What the task asks:
Search the listing for "post" and copy every line where it appears.

━━━━━━

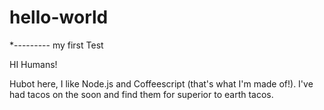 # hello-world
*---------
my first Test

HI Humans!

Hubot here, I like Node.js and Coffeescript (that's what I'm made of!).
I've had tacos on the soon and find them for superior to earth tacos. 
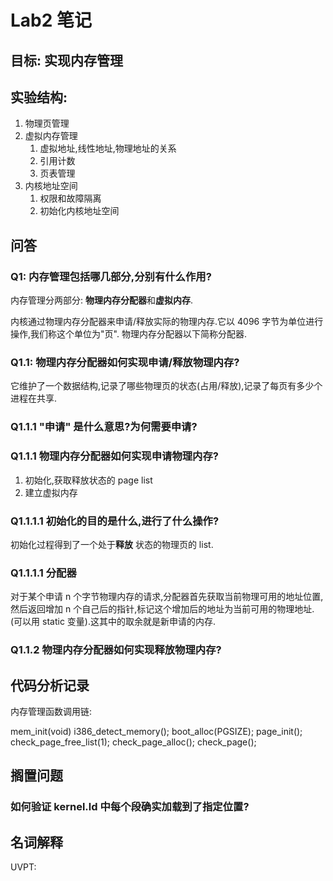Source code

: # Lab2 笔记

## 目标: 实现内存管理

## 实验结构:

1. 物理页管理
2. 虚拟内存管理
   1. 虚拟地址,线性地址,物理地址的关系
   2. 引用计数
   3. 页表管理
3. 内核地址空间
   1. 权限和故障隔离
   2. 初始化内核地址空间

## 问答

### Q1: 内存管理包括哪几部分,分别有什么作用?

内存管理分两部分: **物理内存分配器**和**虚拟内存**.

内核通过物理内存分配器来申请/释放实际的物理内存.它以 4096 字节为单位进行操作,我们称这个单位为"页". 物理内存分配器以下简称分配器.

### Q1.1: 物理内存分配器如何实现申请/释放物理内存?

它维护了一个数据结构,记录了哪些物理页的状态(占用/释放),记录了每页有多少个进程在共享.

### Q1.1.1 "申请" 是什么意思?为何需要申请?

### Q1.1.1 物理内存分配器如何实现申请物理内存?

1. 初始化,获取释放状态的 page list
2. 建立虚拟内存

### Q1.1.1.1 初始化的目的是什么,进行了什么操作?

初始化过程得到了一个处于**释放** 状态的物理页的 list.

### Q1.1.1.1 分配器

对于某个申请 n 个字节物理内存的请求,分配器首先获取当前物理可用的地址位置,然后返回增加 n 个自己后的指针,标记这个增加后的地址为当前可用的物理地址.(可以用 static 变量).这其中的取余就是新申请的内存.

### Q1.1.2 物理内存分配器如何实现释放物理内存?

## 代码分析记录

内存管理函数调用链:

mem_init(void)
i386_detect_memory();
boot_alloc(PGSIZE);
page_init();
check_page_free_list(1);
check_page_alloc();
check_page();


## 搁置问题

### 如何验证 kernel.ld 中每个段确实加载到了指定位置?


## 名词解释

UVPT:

━━━━━━

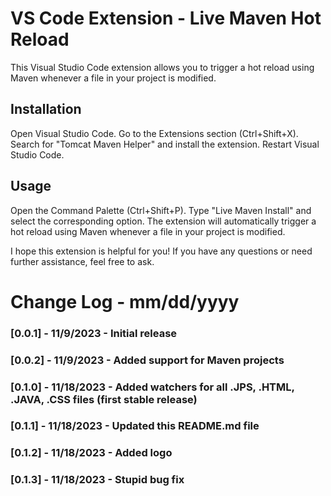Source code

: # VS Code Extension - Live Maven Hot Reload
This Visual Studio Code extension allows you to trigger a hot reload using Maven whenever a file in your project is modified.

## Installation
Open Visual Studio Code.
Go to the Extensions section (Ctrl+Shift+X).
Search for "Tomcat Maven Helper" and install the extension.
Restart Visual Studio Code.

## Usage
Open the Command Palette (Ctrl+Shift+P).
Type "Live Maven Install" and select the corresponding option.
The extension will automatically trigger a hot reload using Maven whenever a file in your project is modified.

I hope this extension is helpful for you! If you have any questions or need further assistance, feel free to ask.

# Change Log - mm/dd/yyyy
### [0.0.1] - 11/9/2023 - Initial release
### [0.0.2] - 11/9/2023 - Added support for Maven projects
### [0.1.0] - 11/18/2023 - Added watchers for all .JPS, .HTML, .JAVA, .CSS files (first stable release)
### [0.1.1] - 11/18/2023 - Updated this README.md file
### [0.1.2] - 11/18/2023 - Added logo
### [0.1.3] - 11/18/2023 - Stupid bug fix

━━━━━━

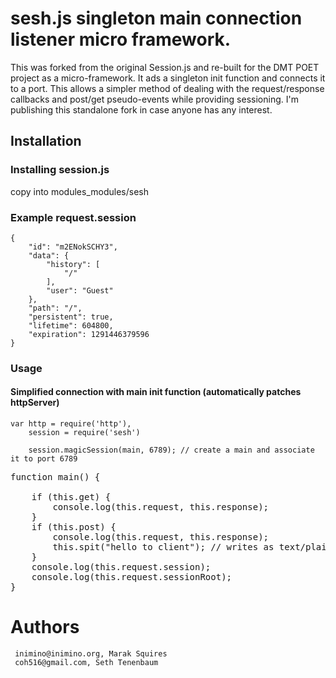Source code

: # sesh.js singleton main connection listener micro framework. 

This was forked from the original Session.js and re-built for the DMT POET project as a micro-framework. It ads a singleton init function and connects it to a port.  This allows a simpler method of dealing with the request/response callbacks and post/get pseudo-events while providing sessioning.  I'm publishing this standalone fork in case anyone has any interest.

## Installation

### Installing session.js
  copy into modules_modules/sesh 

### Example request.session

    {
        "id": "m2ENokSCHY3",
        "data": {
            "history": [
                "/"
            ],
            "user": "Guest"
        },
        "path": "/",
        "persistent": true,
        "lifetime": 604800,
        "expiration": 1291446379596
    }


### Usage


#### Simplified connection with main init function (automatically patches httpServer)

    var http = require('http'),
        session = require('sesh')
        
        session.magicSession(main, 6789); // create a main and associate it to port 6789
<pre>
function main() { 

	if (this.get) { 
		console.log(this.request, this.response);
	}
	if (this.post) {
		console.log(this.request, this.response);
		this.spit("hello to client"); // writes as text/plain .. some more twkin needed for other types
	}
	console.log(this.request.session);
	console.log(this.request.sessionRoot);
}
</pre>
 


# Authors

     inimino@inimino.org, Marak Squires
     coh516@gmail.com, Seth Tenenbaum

━━━━━━

Response below:
This was forked from the original Session.js and re-built for the DMT POET project as a micro-framework. It ads a singleton init function and connects it to a port.  This allows a simpler method of dealing with the request/response callbacks and post/get pseudo-events while providing sessioning.  I'm publishing this standalone fork in case anyone has any interest.
	if (this.post) {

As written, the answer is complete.